## Listed records

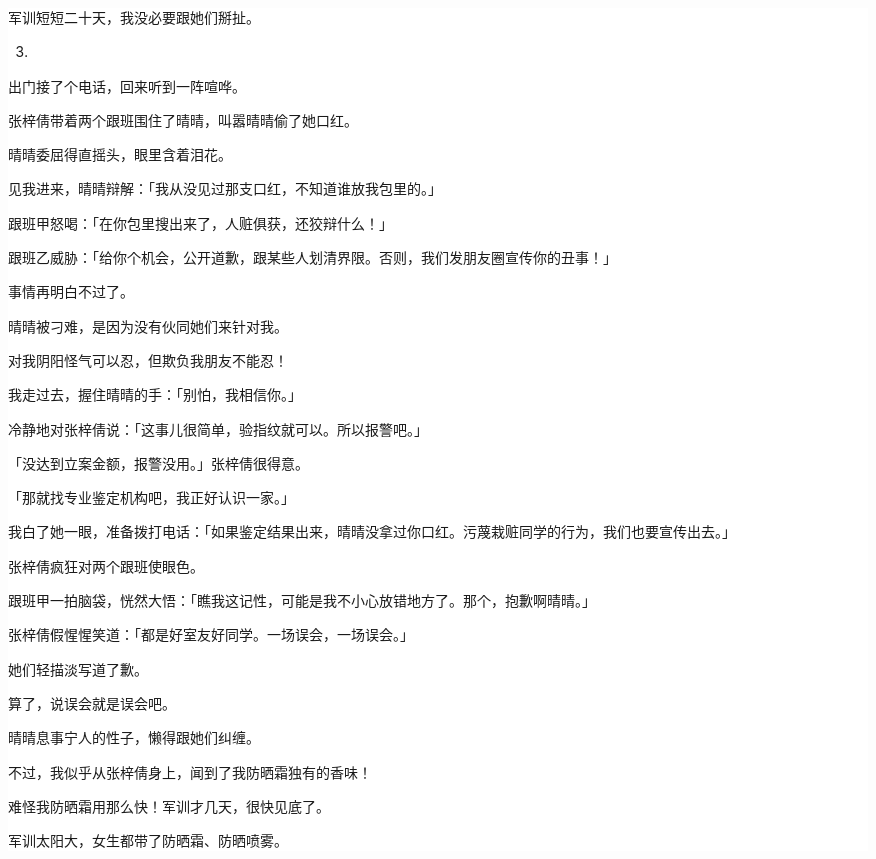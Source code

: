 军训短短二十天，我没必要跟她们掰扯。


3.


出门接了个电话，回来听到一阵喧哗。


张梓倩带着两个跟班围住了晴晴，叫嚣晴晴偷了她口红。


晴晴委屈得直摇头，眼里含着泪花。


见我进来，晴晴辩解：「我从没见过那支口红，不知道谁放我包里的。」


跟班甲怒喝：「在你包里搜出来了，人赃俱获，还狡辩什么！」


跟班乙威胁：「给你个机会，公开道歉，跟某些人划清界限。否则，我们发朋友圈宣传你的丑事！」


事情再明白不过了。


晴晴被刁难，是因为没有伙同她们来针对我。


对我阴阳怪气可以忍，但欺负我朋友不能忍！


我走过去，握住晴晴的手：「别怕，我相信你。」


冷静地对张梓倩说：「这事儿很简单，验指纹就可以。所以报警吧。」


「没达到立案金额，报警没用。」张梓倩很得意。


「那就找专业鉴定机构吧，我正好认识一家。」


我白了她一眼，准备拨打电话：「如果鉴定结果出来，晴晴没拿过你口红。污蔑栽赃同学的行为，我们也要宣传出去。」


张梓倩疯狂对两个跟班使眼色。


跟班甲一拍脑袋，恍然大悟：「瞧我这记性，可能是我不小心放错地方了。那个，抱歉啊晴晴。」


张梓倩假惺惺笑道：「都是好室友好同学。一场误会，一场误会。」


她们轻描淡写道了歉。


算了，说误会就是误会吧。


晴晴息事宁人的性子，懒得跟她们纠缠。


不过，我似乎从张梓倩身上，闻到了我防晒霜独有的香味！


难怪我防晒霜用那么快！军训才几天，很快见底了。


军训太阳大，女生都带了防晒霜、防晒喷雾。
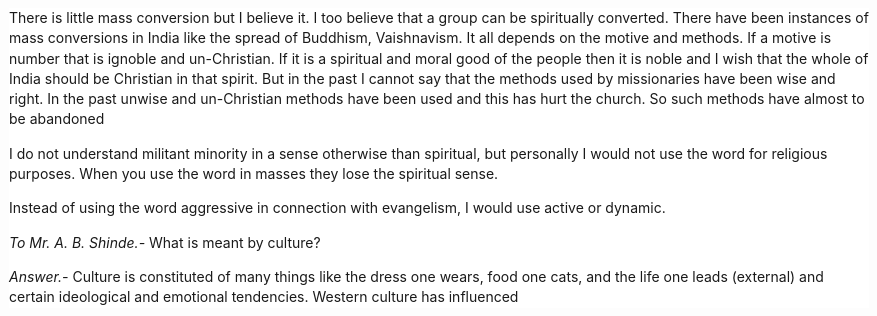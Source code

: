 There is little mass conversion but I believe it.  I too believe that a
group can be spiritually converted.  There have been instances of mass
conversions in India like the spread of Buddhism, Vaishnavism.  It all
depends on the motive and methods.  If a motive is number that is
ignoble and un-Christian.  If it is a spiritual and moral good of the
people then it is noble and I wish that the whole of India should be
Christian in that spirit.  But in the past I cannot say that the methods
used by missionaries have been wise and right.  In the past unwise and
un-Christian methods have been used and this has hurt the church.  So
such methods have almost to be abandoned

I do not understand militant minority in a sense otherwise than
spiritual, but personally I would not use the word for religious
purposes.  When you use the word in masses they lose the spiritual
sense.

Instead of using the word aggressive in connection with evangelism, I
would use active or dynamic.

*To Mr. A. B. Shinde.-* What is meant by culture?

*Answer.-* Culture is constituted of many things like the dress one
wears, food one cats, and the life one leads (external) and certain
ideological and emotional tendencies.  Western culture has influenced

## Task item
Reproduce only the lines above spanning from the line containing "Instead of using" through the line containing "wears, food one", word for word.

## Expected answer
Instead of using the word aggressive in connection with evangelism, I
would use active or dynamic.

*To Mr. A. B. Shinde.-* What is meant by culture?

*Answer.-* Culture is constituted of many things like the dress one
wears, food one cats, and the life one leads (external) and certain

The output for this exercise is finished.